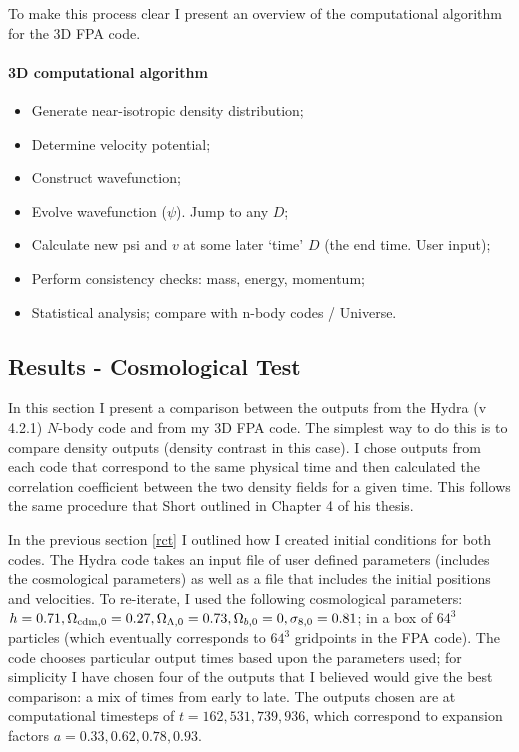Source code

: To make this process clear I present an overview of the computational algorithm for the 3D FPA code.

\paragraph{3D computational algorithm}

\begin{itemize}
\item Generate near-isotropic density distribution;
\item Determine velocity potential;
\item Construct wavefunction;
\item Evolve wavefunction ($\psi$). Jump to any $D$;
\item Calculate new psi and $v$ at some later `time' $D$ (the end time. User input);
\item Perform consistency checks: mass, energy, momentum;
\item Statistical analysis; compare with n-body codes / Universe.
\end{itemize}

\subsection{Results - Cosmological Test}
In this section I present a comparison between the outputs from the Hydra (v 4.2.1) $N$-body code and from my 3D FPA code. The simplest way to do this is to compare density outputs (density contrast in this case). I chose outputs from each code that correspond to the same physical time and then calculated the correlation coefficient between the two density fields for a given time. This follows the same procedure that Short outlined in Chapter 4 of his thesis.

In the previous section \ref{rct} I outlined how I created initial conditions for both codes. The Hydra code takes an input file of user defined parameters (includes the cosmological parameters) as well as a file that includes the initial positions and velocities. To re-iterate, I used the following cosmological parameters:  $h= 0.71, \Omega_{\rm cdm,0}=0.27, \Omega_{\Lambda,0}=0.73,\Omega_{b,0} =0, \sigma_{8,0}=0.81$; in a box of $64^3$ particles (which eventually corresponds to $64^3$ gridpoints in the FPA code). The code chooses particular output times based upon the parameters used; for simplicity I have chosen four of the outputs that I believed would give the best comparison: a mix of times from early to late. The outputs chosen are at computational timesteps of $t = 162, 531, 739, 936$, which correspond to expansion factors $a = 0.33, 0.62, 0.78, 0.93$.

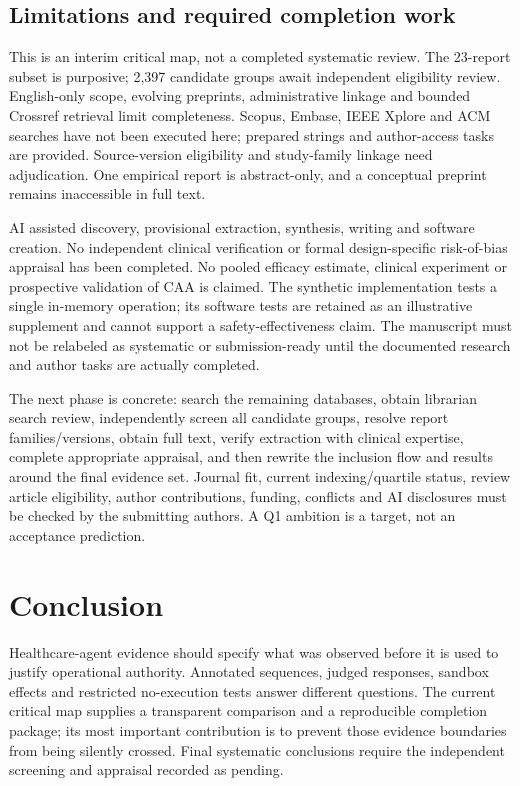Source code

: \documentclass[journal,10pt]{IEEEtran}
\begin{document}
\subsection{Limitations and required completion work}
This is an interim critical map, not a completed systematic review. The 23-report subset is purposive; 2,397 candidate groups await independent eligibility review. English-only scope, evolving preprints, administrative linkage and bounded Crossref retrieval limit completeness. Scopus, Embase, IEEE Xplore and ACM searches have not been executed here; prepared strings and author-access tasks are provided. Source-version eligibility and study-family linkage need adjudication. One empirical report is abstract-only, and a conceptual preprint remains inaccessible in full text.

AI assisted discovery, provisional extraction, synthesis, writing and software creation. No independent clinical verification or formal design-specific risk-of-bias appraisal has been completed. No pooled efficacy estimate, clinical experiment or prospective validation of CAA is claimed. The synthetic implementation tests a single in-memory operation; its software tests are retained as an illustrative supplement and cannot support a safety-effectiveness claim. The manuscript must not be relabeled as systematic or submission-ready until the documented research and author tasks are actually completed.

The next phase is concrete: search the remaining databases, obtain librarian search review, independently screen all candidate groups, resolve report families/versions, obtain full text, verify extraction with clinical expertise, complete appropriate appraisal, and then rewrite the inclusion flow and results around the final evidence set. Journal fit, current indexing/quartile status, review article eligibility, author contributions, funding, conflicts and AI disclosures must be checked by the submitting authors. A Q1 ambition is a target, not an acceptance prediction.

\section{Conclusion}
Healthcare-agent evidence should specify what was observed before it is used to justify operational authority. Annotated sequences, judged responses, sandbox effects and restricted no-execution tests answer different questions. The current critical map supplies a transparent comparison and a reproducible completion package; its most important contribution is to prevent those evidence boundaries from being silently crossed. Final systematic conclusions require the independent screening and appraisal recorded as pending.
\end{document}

* * *

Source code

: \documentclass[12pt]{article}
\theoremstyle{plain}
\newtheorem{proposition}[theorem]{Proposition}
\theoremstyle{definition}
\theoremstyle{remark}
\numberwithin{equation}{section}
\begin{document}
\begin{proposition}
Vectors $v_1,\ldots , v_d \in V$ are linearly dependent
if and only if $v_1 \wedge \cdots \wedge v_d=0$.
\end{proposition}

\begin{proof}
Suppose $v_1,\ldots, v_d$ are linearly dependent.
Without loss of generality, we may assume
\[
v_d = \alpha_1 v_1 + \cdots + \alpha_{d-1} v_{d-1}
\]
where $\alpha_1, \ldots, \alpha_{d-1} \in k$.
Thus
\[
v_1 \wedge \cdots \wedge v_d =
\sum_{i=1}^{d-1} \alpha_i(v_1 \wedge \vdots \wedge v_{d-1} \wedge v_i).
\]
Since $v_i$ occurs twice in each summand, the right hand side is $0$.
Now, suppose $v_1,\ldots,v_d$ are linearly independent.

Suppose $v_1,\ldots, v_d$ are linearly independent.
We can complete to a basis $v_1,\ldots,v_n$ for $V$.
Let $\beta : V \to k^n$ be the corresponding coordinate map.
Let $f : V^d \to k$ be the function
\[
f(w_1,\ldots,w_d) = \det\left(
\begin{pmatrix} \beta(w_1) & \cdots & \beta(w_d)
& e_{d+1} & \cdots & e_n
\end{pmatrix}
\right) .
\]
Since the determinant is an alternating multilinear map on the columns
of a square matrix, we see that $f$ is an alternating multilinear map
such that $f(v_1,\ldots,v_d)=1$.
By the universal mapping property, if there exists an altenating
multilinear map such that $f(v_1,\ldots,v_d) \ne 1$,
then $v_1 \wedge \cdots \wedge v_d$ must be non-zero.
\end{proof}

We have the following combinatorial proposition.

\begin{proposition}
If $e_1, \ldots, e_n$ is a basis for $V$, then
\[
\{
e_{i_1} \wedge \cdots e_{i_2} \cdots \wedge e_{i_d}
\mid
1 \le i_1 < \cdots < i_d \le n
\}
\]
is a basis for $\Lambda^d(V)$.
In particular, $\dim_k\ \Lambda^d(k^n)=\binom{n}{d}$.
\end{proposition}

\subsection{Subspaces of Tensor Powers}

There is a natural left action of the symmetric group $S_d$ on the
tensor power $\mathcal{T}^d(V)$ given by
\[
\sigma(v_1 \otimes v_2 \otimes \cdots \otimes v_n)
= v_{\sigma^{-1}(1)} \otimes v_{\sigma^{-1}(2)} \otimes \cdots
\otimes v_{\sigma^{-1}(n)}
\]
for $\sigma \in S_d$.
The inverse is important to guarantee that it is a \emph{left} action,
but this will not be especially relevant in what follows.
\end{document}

---

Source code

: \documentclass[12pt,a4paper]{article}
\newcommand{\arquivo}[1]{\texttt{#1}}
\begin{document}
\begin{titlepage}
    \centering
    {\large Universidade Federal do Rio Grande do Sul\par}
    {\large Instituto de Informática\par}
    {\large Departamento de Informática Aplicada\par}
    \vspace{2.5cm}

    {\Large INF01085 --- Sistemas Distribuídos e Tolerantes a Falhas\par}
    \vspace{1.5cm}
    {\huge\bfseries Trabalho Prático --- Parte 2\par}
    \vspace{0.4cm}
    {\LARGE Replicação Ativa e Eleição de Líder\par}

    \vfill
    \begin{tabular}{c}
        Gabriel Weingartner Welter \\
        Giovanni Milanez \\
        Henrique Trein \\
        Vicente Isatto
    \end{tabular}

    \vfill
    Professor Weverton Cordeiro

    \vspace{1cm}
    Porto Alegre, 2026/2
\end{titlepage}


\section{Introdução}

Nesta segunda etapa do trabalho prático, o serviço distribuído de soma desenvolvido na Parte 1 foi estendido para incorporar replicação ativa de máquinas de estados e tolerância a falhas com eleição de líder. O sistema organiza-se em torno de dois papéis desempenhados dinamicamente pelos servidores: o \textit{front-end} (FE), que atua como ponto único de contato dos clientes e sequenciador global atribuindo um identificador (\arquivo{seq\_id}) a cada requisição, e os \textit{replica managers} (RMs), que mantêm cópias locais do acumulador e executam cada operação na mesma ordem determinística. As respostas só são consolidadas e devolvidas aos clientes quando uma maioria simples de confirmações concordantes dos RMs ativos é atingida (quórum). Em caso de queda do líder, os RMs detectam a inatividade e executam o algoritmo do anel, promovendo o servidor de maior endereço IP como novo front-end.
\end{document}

## [Exercise details]
Look through the records above and report how many lines hold the word "otimes", giving only the number.

## [Expected answer]
3